DIRECTIONS FOR THIS TASK: Find every line containing "attached" in the records below and report the tally as a bare number.

(Dataset excerpts)
—————

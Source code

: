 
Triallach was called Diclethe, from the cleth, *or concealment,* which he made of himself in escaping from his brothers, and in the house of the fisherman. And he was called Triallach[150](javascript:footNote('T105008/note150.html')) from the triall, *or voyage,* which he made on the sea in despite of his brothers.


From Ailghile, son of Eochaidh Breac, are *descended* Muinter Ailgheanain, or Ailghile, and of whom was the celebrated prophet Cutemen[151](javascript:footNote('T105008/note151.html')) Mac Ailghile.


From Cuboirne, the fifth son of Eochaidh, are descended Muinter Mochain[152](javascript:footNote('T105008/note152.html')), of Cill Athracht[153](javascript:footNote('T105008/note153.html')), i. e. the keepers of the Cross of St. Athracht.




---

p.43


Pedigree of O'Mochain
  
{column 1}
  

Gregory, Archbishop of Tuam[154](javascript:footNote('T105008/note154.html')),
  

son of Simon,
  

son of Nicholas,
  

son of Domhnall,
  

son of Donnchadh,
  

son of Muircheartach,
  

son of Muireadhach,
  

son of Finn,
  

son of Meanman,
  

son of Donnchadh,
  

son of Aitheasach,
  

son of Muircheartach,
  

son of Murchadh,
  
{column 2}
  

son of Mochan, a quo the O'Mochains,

—————

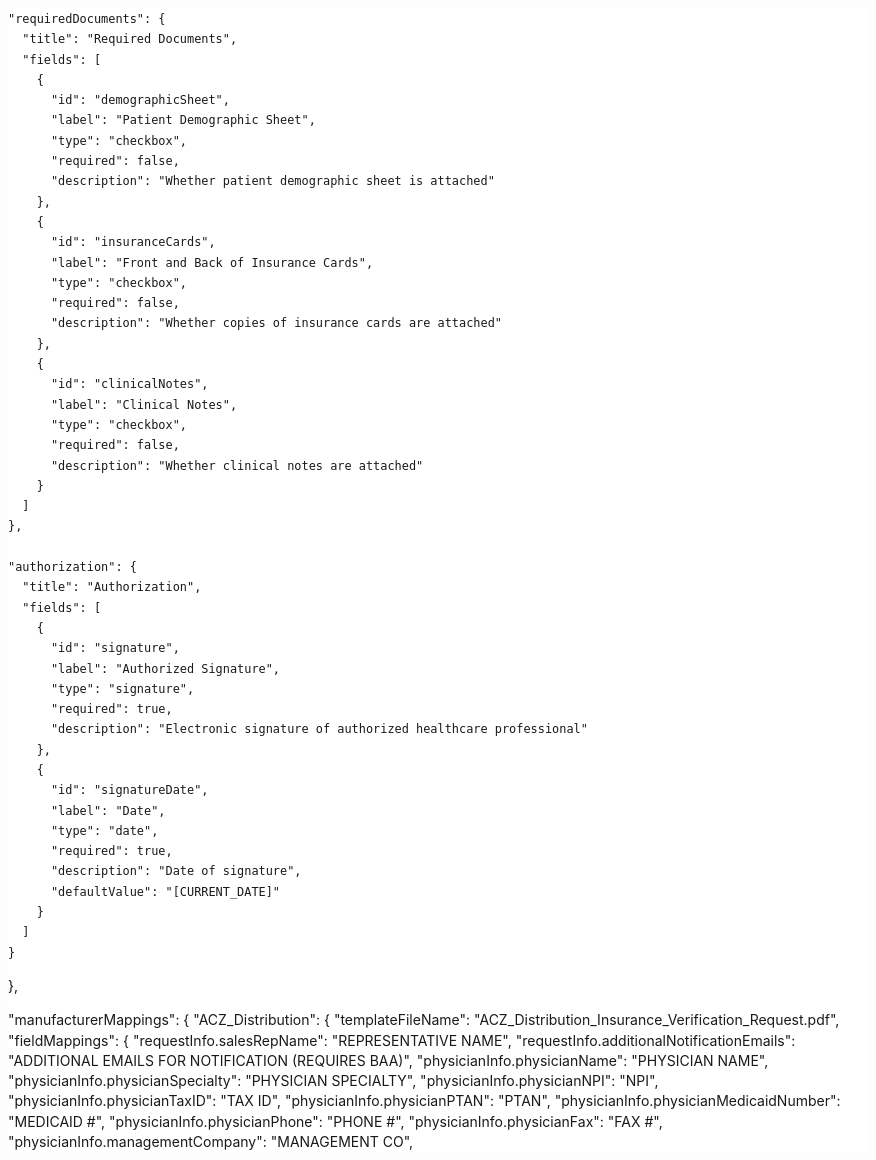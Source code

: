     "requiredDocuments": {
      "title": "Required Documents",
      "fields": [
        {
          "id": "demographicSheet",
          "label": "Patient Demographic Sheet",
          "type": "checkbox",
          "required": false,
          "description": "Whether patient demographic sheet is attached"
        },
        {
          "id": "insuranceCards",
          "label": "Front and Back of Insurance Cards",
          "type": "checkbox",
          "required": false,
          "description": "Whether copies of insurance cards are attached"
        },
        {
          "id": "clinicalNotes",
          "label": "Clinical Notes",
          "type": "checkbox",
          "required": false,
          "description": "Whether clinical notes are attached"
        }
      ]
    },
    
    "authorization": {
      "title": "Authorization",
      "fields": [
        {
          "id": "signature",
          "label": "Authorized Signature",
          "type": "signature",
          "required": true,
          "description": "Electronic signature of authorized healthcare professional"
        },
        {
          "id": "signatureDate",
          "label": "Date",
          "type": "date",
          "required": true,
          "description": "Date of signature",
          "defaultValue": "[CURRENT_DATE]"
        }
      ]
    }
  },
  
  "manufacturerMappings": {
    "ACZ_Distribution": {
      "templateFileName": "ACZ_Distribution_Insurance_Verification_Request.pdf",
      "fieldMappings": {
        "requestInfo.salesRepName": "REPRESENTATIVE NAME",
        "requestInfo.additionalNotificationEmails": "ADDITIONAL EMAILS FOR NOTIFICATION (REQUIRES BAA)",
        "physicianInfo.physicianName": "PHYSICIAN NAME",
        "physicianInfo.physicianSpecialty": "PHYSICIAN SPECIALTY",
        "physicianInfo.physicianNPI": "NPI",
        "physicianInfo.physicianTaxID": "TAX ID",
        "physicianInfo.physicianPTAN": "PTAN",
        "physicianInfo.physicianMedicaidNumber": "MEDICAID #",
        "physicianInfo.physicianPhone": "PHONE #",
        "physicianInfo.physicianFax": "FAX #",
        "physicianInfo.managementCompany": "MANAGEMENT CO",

—————

YOUR SOLUTION: 3